Aim of the exercise:
Word for word, print all of the entries below.

Extracted information:

- Opening Delimiter -

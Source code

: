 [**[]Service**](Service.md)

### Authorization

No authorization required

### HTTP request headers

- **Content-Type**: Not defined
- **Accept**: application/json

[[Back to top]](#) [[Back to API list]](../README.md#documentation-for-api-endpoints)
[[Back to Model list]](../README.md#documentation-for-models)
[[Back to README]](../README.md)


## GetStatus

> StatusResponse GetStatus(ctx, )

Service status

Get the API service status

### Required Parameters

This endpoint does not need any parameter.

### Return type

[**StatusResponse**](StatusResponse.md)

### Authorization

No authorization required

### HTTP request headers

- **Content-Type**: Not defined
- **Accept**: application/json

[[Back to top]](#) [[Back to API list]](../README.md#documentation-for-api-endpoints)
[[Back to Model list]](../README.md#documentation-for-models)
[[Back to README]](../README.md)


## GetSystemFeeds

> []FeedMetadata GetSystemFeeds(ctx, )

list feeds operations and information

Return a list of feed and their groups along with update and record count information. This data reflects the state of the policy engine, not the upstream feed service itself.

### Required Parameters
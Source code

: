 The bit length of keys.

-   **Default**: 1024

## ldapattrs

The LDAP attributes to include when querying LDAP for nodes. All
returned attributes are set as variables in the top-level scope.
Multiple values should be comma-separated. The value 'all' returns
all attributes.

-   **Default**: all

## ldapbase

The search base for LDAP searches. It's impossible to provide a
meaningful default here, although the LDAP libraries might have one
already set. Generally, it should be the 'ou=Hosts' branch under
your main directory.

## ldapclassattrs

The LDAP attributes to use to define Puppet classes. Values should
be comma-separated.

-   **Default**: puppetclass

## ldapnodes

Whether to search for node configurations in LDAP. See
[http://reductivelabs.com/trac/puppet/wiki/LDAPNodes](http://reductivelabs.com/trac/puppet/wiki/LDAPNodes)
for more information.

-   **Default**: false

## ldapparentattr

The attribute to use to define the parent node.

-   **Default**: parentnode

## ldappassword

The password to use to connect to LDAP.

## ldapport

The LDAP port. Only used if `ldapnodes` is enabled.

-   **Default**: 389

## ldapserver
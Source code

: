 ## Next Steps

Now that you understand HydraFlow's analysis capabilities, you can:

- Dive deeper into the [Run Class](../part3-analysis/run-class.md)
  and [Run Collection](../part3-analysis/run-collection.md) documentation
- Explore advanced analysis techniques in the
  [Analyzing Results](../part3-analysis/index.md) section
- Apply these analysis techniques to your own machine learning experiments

- Closing Delimiter -

Expected answer:
Source code

: [**[]Service**](Service.md)

### Authorization

No authorization required

### HTTP request headers

- **Content-Type**: Not defined
- **Accept**: application/json

[[Back to top]](#) [[Back to API list]](../README.md#documentation-for-api-endpoints)
[[Back to Model list]](../README.md#documentation-for-models)
[[Back to README]](../README.md)


## GetStatus

> StatusResponse GetStatus(ctx, )

Service status

Get the API service status

### Required Parameters

This endpoint does not need any parameter.

### Return type

[**StatusResponse**](StatusResponse.md)

### Authorization

No authorization required

### HTTP request headers

- **Content-Type**: Not defined
- **Accept**: application/json

[[Back to top]](#) [[Back to API list]](../README.md#documentation-for-api-endpoints)
[[Back to Model list]](../README.md#documentation-for-models)
[[Back to README]](../README.md)


## GetSystemFeeds

> []FeedMetadata GetSystemFeeds(ctx, )

list feeds operations and information

Return a list of feed and their groups along with update and record count information. This data reflects the state of the policy engine, not the upstream feed service itself.

### Required Parameters
Source code

: The bit length of keys.

-   **Default**: 1024

## ldapattrs

The LDAP attributes to include when querying LDAP for nodes. All
returned attributes are set as variables in the top-level scope.
Multiple values should be comma-separated. The value 'all' returns
all attributes.

-   **Default**: all

## ldapbase

The search base for LDAP searches. It's impossible to provide a
meaningful default here, although the LDAP libraries might have one
already set. Generally, it should be the 'ou=Hosts' branch under
your main directory.

## ldapclassattrs

The LDAP attributes to use to define Puppet classes. Values should
be comma-separated.

-   **Default**: puppetclass

## ldapnodes

Whether to search for node configurations in LDAP. See
[http://reductivelabs.com/trac/puppet/wiki/LDAPNodes](http://reductivelabs.com/trac/puppet/wiki/LDAPNodes)
for more information.

-   **Default**: false

## ldapparentattr

The attribute to use to define the parent node.

-   **Default**: parentnode

## ldappassword

The password to use to connect to LDAP.

## ldapport

The LDAP port. Only used if `ldapnodes` is enabled.

-   **Default**: 389

## ldapserver
Source code

: ## Next Steps

Now that you understand HydraFlow's analysis capabilities, you can:

- Dive deeper into the [Run Class](../part3-analysis/run-class.md)
  and [Run Collection](../part3-analysis/run-collection.md) documentation
- Explore advanced analysis techniques in the
  [Analyzing Results](../part3-analysis/index.md) section
- Apply these analysis techniques to your own machine learning experiments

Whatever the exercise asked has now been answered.